Results - Safety - IRRs-Related - Part 2

• The median time to onset of an IRR was 70 minutes (range, 9-80).
• Among patients receiving DARZALEX FASPRO (n=25), 4 (16%) patients experienced the following IRRs:
  • Grade 3 hypertension, grade 2 chills, and grade 2 dyspnea in 1 patient (cycle 1 day 1 [C1D1]); grade 1 allergic rhinitis in 1 patient (C1D1); grade 1 sneezing in 1 patient (C1D1); and grade 3 hypertension in 1 patient (cycle 3 day 1)
• Grade 3 hypertension IRRs were reversible and occurred only in patients with a history of hypertension.
• No grade 4 IRR occurred, and no patient required treatment discontinuation due to IRRs.

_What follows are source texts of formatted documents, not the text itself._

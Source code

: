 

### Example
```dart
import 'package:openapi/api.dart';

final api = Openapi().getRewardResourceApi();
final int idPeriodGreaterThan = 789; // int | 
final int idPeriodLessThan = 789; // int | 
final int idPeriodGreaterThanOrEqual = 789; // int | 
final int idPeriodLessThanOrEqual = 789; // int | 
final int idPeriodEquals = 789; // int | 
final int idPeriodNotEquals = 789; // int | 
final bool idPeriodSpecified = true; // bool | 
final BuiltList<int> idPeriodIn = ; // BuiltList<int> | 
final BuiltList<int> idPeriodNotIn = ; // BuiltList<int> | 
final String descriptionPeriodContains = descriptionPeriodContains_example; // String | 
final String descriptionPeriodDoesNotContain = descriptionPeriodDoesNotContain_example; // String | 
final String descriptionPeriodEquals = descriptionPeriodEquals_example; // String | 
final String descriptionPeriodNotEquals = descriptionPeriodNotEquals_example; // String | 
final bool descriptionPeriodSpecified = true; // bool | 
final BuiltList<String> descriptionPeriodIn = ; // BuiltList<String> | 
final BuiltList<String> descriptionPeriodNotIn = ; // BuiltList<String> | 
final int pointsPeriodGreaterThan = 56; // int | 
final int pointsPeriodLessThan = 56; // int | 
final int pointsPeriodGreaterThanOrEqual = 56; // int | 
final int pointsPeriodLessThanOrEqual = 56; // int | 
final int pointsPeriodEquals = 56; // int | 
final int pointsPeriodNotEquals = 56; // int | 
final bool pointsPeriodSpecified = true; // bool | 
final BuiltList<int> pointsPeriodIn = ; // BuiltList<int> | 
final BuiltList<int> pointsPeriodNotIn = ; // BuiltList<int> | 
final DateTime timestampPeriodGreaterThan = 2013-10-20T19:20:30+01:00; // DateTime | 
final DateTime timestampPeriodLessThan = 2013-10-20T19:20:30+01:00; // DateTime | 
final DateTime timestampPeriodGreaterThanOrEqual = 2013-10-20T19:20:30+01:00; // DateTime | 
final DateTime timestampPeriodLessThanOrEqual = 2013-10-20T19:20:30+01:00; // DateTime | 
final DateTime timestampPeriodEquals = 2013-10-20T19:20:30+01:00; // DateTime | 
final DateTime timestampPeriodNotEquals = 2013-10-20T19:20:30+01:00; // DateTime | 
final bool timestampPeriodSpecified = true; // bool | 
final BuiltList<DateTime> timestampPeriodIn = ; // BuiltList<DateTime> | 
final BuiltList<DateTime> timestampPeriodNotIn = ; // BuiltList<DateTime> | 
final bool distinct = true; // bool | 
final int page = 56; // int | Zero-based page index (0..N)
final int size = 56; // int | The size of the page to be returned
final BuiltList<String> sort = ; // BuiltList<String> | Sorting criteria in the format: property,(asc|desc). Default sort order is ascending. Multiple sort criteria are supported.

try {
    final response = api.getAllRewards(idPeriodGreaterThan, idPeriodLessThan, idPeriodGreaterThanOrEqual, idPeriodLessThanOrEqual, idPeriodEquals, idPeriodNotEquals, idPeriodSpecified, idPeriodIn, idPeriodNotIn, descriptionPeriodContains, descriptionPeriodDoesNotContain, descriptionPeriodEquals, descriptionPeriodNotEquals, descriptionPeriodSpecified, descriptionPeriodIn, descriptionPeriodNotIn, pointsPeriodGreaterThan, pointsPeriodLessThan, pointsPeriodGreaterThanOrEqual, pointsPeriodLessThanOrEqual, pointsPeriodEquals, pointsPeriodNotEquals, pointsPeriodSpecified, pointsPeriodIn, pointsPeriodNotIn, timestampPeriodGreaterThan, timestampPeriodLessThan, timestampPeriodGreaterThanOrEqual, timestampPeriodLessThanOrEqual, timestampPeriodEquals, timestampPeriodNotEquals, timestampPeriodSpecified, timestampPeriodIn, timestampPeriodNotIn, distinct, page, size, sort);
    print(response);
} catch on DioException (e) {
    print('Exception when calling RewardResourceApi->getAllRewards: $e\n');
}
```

Results - Safety - ISRs-Related - Part 2

• Injection-site TEAEs were reported in 3 (12%) patients (grade 1 injection-site induration, n=1; grade 1 injection-site erythema, n=1; grade 1 injection-site hematoma, n=1).
  • Measurable erythema (24%) and measurable induration (4%) at the injection site resolved within 1 hour.

Evaluation of Pre- and Post-Dose Corticosteroid Tapering in Part 3 of the PAVO Study

Nahi et al (2023)¹³ published the updated safety and efficacy results from part 3 of the PAVO study, which was conducted to evaluate the safety of tapering off pre- and post-dose corticosteroids during DARZALEX FASPRO administration. Safety results related to IRRs have been summarized below.

Study Design/Methods

• Patients received either a 1, 2, or 3-week corticosteroid tapering schedule.
• Primary Endpoint: safety
• Secondary Endpoints: ORR and CR

Results - Safety - IRRs-Related - Part 3

• IRRs were reported in 5 (11.9%) patients during the first administration only (3-week corticosteroid taper group, n=0; 2-week corticosteroid taper group, n=3 [20.0%]; 1week corticosteroid taper group, n=2 [16.7%]).
• The most common (≥5%) IRRs were chills and pyrexia (n=3 [7.1%] each). Additional IRRs included tachycardia, increased blood pressure, and oropharyngeal pain (n=1 [2.4%] each).
• The median time to onset of IRRs was 79.0 minutes (range, 31-555). All IRRs resolved on the same day.
• All IRRs were generally mild, except for one grade 3 IRR (increased blood pressure) reported in the 2-week corticosteroid taper group.
• No grade 4 IRRs were reported.
• No IRRs met the dose-limiting toxicity definition or required treatment interruptions/discontinuation.

Literature Search

A literature search of MEDLINE^®, Embase^®, BIOSIS Previews^®, and Derwent Drug File databases (and/or other resources, including internal/external databases) was conducted on 14 November 2024. For streamlining purposes, retrospective-analyses, systematic reviews, review articles, case reports have been excluded.

In response to your specific request, summarized in this response is the relevant data from company-sponsored studies pertaining to this topic.